The plastic/polycarbonate pistons come in 2 flavors, generally: Economy and Reinforced. The difference is in the first tooth of the piston. The first tooth is the one that takes all the stress when your gears first start to turn. Economy pistons have a plastic/polycarbonate first tooth, and are best used in stock or lightly-upgraded mechboxes. The Reinforced pistons have a steel first tooth, making them better for guns sporting high-powered springs.
I have a Systema Aluminum Piston in my mechbox currently, along with stock gears. However, I plan on replacing this very soon with a polycarbonate piston, as I plan to upgrade to steel gears. $17 US at Wargamer's Shop.
www.wgcshop.com/pcart/shopper.php?itm=SYS-A01_cat_Systema%20Pistons%20And%20Piston%20Heads
*NOTE* A word of warning about Systema Polycarbonate Pistons - they come in 2 colors (Red and Black). The Red pistons have a problem as the teeth are not the right dimension - the first tooth is about 2-3 mm too far backwards, causing premature wear and in at least 2 cases I know of complete piston failure and mechbox lockup. Systema remedied this error and released the Black piston, but there are still Red pistons out there. DON'T get the Red piston.
7) The Gears
The stock TM gears are made of some kind of aluminum-zinc alloy, affectionately refered to in Airsoft circles as "monkey metal", "white metal" or "pot metal". There's nothing wrong with these on a stock gun. On a gun running a high-powered spring you will find that they wear out faster, because the teeth will malform and eventually strip due to the stress of the higher powered spring.
Upgraded or "reinforced" gears are usually steel or a steel alloy (although I have seen a set of Titanium gears - don't even ask how much they cost). They are made of a much harder material than the TM gears, and thus last much longer under the strain of a heavily upgraded spring. They also come in different tooth patterns, and in different ratios:
Tooth Patterns:
a) Standard Flat tooth pattern means it's the same a stock. It also means you can mix and match pistons.
www.wgcshop.com/pcart/shopper.php?itm=SYS-ZS-02-10_cat_Systema%20Gear%20Sets
B) Helical pattern means that some of the teeth in certain gears are curved, but that more teeth are making contact with the piston at the same time than on a Standerd Flat gearset. The downside is that it is strongly suggested that you use a matched Helical Piston, and they (and the helical pistons) are quite expensive. These gearsets are meant for ultra-high power guns used in Hong Kong, and are overkill for our games. But hey, it's your money.
www.wgcshop.com/pcart/shopper.php?itm=SYS-ZS-02-06_cat_Systema%20Gear%20Sets
Ratios:
a) Standard Ratio Gears have the same gear ratio as stock gears. They're just made of a harder/more wear resistant material. Use with any spring.
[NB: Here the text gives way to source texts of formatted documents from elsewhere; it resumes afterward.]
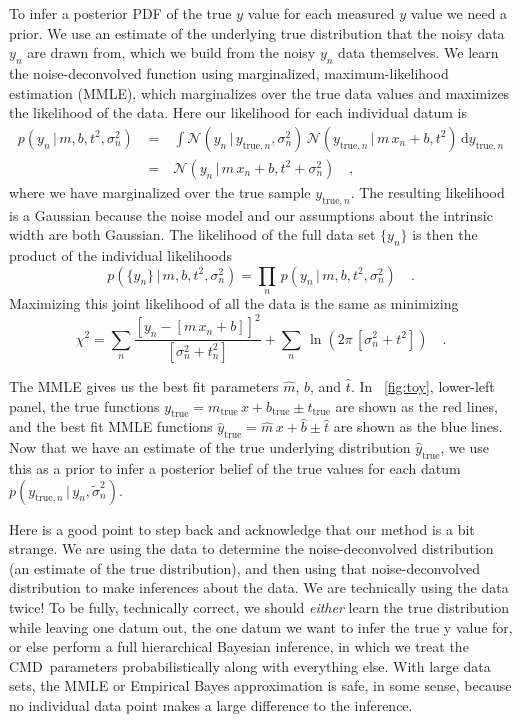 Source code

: \documentclass[modern]{aastex61}
\newcommand{\acronym}[1]{{\small{#1}}}
\newcommand{\cmd}{\acronym{CMD}}
\newcommand{\given}{\,|\,}
\newcommand{\dd}{\mathrm{d}}
\newcommand{\true}{\mathrm{true}}
\begin{document}
To infer a posterior PDF of the true $y$ value for each measured $y$ value we need a prior. We use an estimate of the underlying true distribution that the noisy data $y_n$ are drawn from, which we build from the noisy $y_n$ data themselves.
We learn the noise-deconvolved function using marginalized, maximum-likelihood estimation (MMLE), which marginalizes over the true data values and maximizes the likelihood of the data. Here our likelihood for each individual datum is
\begin{eqnarray}
p(y_n \given m, b, t^2, \sigma_n^2) \ &=& \ \int \mathcal{N}(y_n \given y_{\true,n}, \sigma_n^2) \, \mathcal{N}(y_{\true,n} \given m\,x_n + b, t^2 ) \, \dd y_{\true, n} \\
&=&  \ \mathcal{N}(y_n \given m\,x_n + b, t^2 + \sigma_n^2) \quad,
\label{eq:toyLike}
\end{eqnarray}
where we have marginalized over the true sample $y_{\true, n}$. The resulting likelihood is a Gaussian because the noise model and our assumptions about the intrinsic width are both Gaussian. The likelihood of the full data set $\{y_n\}$ is then the product of the individual likelihoods
\begin{equation}
p(\{y_n\} \given m, b, t^2, \sigma_n^2) = \prod_n\, p(y_n \given m, b, t^2, \sigma_n^2) \quad .
\label{eq:toyLikeFull}
\end{equation}
Maximizing this joint likelihood of all the data is the same as minimizing
\begin{equation}
\chi^2 = \sum_n \frac{[y_n - [m\,x_n + b]]^2}{[\sigma_n^2 + t_n^2]} + \sum_n\,\ln(2\pi\,[\sigma_n^2 + t^2])
\quad .
\label{eq:chisq}
\end{equation}

The MMLE gives us the best fit parameters $\hat{m}$, $\hat{b}$, and $\hat{t}$. In \figurename~\ref{fig:toy}, lower-left panel, the true functions $y_{\true} = m_{\true}\,x + b_{\true} \pm t_{\true}$ are shown as the red lines, and the best fit MMLE functions $\hat{y}_{\true} = \hat{m}\, x + \hat{b} \pm \hat{t}$ are shown as the blue lines. Now that we have an estimate of the true underlying distribution $\hat{y}_{\true}$, we use this as a prior to infer a posterior belief of the true values for each datum $p(y_{\true,n} \given y_n, \tilde{\sigma}_n^2)$.

Here is a good point to step back and acknowledge that our method is a
bit strange. We are using the data to determine the
noise-deconvolved distribution (an estimate of the true
distribution), and then using that noise-deconvolved distribution to
make inferences about the data. We are technically using the data
twice! To be fully, technically correct, we should \emph{either} learn the true
distribution while leaving one datum out, the one datum we want to
infer the true y value for, or else perform a full hierarchical Bayesian inference,
in which we treat the \cmd\ parameters probabilistically along with everything else.
With large data sets, the MMLE or Empirical Bayes approximation is safe,
in some sense, because no individual data point makes a large difference to
the inference.
\end{document}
B) High Speed Gears have a faster ratio, meaning they will increase your rate of fire. High-speed gears should be used with a very mildly upgraded spring (PDI 120% or Systema M100, maximum), or better yet a stock spring.
c) Torque Up/Super Torque Up/Infinite Torque Up gears have progressively lower ratios and will reduce your rate of fire, but provide more torque for compressing a high-tension spring. Good if you want a high-powered, long range (but slow-firing) gun. As a bonus, they also make your battery last longer (more shots per battery) as it takes less juice to get the motor to pull the spring back. Most guns, even running a PDI 170% or Systema M120 spring shouldn't need more than plain old Flat Standard Ratio gears.....or maybe Torque Up gears.
*WARNING* - some bushings (detailed below) do not fit on all gear axles - the "axles" of Systema gears are slightly larger in diameter than those of the stock TM gears.
On my gun I am using the stock TM gears. However, I plan to replace them in the future with a Standard Ratio Flat set from Systema.
8 ) The Motor
TM makes 2 types of motors currently, the EG700, and the EG1000. Many people mistakenly assume that since the EG1000 is newer and has a high number, it's automatically better. This is not the case. My AK47, with a stock EG700 motor, shoots faster than an few MP5's I've used with EG1000's. In many cases, the size of the battery (both voltage and cell type) play HUGE factor in getting the most out of your motor - more on this later. In general, all the information I've found out about these two motor can be summed up in two sentences:
The EG700 has more torque than the EG1000, and thus makes it easier to turn the spring, resulting in more shots from equal-sized batteries. The EG1000 is capable of more RPM than the EG700, and thus can potenetially shoot more bb's in one second.
Getting back to the topic of stock Tokyo Marui motors, they also come in different shaft lengths. Some mechboxes (MP5, M16) use a long shaft, others (AK47, the SIG series) use a short shaft. Thus, an EG700 motor from an MP5 is not interchangeable with the EG700 from the AK47. TM also makes an EG560, but these are obsolete and aren't used in new TM guns anymore. There is a special Custom High Torque EG560 in the FAMAS that gives it an insane rate of fire, but it only fits in the FAMAS. If you are upgrading your motor, MAKE SURE you get the right shaft length.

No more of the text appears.